[Material for this task]
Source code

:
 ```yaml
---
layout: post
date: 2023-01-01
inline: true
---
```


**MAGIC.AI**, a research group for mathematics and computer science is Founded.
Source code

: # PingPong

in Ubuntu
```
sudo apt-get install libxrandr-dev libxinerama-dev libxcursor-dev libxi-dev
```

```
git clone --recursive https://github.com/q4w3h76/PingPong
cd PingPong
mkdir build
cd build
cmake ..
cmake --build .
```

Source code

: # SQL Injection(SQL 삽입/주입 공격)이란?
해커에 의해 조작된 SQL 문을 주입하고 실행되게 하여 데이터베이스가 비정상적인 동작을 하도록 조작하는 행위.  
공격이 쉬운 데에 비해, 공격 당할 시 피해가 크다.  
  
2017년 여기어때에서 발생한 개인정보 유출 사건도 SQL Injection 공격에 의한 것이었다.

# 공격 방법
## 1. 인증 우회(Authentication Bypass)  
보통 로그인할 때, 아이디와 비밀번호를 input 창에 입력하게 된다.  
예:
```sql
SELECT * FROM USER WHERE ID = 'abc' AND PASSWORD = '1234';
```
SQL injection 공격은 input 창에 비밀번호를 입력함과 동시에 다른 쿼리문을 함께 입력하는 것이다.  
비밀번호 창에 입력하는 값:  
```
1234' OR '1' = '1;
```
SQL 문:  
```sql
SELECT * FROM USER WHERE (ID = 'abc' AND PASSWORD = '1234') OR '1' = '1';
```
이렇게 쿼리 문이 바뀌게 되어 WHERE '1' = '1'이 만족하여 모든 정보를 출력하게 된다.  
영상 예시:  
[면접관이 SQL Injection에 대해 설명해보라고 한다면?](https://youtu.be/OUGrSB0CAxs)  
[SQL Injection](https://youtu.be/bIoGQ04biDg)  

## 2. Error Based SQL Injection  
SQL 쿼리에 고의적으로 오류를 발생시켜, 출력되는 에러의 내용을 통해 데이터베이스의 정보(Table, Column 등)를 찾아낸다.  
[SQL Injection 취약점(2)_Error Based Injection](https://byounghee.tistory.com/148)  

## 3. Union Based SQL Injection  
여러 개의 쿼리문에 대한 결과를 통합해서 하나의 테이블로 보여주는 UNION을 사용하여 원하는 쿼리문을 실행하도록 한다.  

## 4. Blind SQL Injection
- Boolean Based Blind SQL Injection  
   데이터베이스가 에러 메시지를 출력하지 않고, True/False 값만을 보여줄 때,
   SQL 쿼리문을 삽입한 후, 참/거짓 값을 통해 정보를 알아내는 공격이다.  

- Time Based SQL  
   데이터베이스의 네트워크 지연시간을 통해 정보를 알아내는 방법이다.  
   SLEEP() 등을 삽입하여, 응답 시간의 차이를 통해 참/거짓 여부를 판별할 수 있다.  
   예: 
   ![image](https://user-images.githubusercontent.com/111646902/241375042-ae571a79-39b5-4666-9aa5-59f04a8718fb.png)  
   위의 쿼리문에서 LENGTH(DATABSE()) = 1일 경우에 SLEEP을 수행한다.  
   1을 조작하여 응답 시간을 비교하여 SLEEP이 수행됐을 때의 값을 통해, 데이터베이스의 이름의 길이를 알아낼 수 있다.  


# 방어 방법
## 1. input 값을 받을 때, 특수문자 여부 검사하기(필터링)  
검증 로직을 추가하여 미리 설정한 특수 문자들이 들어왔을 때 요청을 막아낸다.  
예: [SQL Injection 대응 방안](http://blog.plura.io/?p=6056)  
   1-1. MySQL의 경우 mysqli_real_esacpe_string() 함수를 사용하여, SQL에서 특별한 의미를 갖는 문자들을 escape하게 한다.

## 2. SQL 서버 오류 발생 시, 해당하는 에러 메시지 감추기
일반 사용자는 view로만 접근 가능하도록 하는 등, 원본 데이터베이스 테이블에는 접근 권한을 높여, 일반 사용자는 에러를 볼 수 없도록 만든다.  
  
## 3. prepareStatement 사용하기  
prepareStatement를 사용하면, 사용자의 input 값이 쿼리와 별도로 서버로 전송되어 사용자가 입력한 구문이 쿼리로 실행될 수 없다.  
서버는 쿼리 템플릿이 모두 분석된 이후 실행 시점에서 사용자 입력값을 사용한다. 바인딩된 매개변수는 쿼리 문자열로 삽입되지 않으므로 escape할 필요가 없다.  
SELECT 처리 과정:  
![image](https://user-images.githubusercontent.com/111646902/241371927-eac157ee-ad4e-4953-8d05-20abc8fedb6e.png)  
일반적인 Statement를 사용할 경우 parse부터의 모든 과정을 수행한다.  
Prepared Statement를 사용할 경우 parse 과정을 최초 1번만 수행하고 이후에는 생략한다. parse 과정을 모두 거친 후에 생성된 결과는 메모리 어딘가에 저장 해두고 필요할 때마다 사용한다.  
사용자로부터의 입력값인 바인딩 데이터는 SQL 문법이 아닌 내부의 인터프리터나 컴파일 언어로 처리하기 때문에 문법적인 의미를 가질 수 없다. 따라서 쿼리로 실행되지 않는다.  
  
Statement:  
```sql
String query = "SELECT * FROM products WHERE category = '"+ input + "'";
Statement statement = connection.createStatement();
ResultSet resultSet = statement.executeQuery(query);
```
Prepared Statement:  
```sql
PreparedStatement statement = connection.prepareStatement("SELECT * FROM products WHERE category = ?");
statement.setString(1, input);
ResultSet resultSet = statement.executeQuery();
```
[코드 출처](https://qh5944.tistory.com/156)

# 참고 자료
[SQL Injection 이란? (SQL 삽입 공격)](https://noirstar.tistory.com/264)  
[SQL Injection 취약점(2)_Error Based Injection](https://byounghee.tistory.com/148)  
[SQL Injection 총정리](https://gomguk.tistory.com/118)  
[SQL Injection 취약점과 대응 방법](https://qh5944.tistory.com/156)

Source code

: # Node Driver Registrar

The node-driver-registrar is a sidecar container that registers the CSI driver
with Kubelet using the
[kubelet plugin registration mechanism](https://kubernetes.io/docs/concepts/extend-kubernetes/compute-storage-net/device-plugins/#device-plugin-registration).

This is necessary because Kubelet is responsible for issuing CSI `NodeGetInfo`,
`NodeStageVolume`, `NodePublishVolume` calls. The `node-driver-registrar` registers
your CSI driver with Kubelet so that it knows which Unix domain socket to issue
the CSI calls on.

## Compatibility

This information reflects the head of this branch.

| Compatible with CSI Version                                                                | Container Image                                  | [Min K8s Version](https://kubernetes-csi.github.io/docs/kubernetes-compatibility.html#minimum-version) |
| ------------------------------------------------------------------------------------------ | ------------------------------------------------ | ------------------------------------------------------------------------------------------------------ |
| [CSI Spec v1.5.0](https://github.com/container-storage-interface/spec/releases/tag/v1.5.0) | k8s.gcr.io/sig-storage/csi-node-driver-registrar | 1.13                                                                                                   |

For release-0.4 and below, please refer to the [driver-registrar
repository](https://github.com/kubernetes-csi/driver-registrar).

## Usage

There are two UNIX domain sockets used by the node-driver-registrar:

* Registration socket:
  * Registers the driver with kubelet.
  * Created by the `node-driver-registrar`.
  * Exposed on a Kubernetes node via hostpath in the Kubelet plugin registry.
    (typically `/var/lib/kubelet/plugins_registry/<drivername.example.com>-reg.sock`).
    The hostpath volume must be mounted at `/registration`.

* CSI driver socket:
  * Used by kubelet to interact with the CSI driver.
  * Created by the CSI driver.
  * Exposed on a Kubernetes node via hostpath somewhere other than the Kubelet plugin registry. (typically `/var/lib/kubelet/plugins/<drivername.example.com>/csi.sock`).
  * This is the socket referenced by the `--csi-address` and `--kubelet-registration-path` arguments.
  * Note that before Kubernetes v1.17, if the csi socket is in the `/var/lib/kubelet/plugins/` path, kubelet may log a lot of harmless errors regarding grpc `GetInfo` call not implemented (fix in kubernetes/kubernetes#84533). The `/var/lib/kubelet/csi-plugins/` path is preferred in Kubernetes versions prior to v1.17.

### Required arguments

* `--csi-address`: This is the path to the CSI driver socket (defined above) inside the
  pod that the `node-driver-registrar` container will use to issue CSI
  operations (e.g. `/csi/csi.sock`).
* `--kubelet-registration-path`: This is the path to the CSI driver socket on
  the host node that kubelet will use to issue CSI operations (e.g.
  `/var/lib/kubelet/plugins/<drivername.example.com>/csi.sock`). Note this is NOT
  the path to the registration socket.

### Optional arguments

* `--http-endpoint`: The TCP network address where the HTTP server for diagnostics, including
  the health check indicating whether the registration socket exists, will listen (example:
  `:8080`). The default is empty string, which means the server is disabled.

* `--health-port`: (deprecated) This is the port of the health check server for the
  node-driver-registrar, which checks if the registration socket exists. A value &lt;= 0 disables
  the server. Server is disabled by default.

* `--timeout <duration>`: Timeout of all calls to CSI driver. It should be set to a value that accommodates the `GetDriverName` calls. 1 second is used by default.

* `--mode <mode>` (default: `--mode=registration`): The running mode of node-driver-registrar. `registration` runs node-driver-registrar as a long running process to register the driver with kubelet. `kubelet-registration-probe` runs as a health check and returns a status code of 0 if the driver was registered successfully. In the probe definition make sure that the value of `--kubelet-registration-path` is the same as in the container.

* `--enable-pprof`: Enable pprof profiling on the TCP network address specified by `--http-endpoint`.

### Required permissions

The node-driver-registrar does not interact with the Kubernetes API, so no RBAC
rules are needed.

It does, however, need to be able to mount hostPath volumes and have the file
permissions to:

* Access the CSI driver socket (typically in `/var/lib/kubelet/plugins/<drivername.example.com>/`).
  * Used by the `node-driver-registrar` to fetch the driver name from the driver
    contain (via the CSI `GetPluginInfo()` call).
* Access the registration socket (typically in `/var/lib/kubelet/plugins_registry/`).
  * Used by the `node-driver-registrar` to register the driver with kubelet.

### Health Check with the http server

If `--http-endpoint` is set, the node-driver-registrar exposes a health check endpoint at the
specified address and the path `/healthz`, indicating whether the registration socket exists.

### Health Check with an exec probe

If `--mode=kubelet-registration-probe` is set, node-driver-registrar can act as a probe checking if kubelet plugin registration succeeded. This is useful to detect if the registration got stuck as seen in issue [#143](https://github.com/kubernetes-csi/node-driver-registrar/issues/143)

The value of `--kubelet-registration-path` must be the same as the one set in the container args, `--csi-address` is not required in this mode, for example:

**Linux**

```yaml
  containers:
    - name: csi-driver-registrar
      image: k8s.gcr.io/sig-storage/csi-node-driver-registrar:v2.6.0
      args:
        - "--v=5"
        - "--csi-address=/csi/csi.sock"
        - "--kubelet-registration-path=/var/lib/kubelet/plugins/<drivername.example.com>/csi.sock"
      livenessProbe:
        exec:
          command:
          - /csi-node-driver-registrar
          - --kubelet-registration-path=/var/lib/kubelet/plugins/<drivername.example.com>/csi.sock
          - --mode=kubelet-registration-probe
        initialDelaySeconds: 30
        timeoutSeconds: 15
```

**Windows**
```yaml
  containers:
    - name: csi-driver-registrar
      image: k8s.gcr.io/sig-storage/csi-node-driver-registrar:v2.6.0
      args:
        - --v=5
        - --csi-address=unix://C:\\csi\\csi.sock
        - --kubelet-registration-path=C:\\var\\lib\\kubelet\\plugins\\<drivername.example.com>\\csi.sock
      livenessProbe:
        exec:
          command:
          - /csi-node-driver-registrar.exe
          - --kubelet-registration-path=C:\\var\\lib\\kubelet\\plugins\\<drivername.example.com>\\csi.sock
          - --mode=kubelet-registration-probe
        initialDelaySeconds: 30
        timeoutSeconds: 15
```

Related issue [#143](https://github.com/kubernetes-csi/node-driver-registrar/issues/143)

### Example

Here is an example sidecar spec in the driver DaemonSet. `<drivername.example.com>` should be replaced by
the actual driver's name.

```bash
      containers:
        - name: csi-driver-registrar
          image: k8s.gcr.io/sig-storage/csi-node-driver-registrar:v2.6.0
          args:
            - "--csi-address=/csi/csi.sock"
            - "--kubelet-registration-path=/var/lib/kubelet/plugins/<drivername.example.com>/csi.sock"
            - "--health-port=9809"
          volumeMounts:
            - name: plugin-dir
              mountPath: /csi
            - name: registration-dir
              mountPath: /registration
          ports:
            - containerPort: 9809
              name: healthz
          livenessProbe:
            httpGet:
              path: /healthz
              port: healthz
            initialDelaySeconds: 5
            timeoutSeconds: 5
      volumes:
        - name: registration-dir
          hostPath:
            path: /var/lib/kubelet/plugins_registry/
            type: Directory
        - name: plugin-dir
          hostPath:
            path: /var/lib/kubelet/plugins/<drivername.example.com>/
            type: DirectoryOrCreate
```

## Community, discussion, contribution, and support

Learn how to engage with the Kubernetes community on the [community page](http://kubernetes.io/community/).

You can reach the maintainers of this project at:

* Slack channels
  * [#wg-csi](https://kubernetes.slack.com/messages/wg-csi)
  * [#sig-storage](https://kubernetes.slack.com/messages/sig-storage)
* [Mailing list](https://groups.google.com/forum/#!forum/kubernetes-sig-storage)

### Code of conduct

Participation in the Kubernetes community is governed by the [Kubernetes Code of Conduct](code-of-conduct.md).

[Task goal] Using the data above, restate word for word the lines from its opening line through the line that contains "검증 로직을 추가하여 미리 설정한 특수 문자들이 들어왔을 때 요청을 막아낸다.", and no more.

[Output for this task]
Source code

:
 ```yaml
---
layout: post
date: 2023-01-01
inline: true
---
```


**MAGIC.AI**, a research group for mathematics and computer science is Founded.
Source code

: # PingPong

in Ubuntu
```
sudo apt-get install libxrandr-dev libxinerama-dev libxcursor-dev libxi-dev
```

```
git clone --recursive https://github.com/q4w3h76/PingPong
cd PingPong
mkdir build
cd build
cmake ..
cmake --build .
```

Source code

: # SQL Injection(SQL 삽입/주입 공격)이란?
해커에 의해 조작된 SQL 문을 주입하고 실행되게 하여 데이터베이스가 비정상적인 동작을 하도록 조작하는 행위.  
공격이 쉬운 데에 비해, 공격 당할 시 피해가 크다.  
  
2017년 여기어때에서 발생한 개인정보 유출 사건도 SQL Injection 공격에 의한 것이었다.

# 공격 방법
## 1. 인증 우회(Authentication Bypass)  
보통 로그인할 때, 아이디와 비밀번호를 input 창에 입력하게 된다.  
예:
```sql
SELECT * FROM USER WHERE ID = 'abc' AND PASSWORD = '1234';
```
SQL injection 공격은 input 창에 비밀번호를 입력함과 동시에 다른 쿼리문을 함께 입력하는 것이다.  
비밀번호 창에 입력하는 값:  
```
1234' OR '1' = '1;
```
SQL 문:  
```sql
SELECT * FROM USER WHERE (ID = 'abc' AND PASSWORD = '1234') OR '1' = '1';
```
이렇게 쿼리 문이 바뀌게 되어 WHERE '1' = '1'이 만족하여 모든 정보를 출력하게 된다.  
영상 예시:  
[면접관이 SQL Injection에 대해 설명해보라고 한다면?](https://youtu.be/OUGrSB0CAxs)  
[SQL Injection](https://youtu.be/bIoGQ04biDg)  

## 2. Error Based SQL Injection  
SQL 쿼리에 고의적으로 오류를 발생시켜, 출력되는 에러의 내용을 통해 데이터베이스의 정보(Table, Column 등)를 찾아낸다.  
[SQL Injection 취약점(2)_Error Based Injection](https://byounghee.tistory.com/148)  

## 3. Union Based SQL Injection  
여러 개의 쿼리문에 대한 결과를 통합해서 하나의 테이블로 보여주는 UNION을 사용하여 원하는 쿼리문을 실행하도록 한다.  

## 4. Blind SQL Injection
- Boolean Based Blind SQL Injection  
   데이터베이스가 에러 메시지를 출력하지 않고, True/False 값만을 보여줄 때,
   SQL 쿼리문을 삽입한 후, 참/거짓 값을 통해 정보를 알아내는 공격이다.  

- Time Based SQL  
   데이터베이스의 네트워크 지연시간을 통해 정보를 알아내는 방법이다.  
   SLEEP() 등을 삽입하여, 응답 시간의 차이를 통해 참/거짓 여부를 판별할 수 있다.  
   예: 
   ![image](https://user-images.githubusercontent.com/111646902/241375042-ae571a79-39b5-4666-9aa5-59f04a8718fb.png)  
   위의 쿼리문에서 LENGTH(DATABSE()) = 1일 경우에 SLEEP을 수행한다.  
   1을 조작하여 응답 시간을 비교하여 SLEEP이 수행됐을 때의 값을 통해, 데이터베이스의 이름의 길이를 알아낼 수 있다.  


# 방어 방법
## 1. input 값을 받을 때, 특수문자 여부 검사하기(필터링)  
검증 로직을 추가하여 미리 설정한 특수 문자들이 들어왔을 때 요청을 막아낸다.  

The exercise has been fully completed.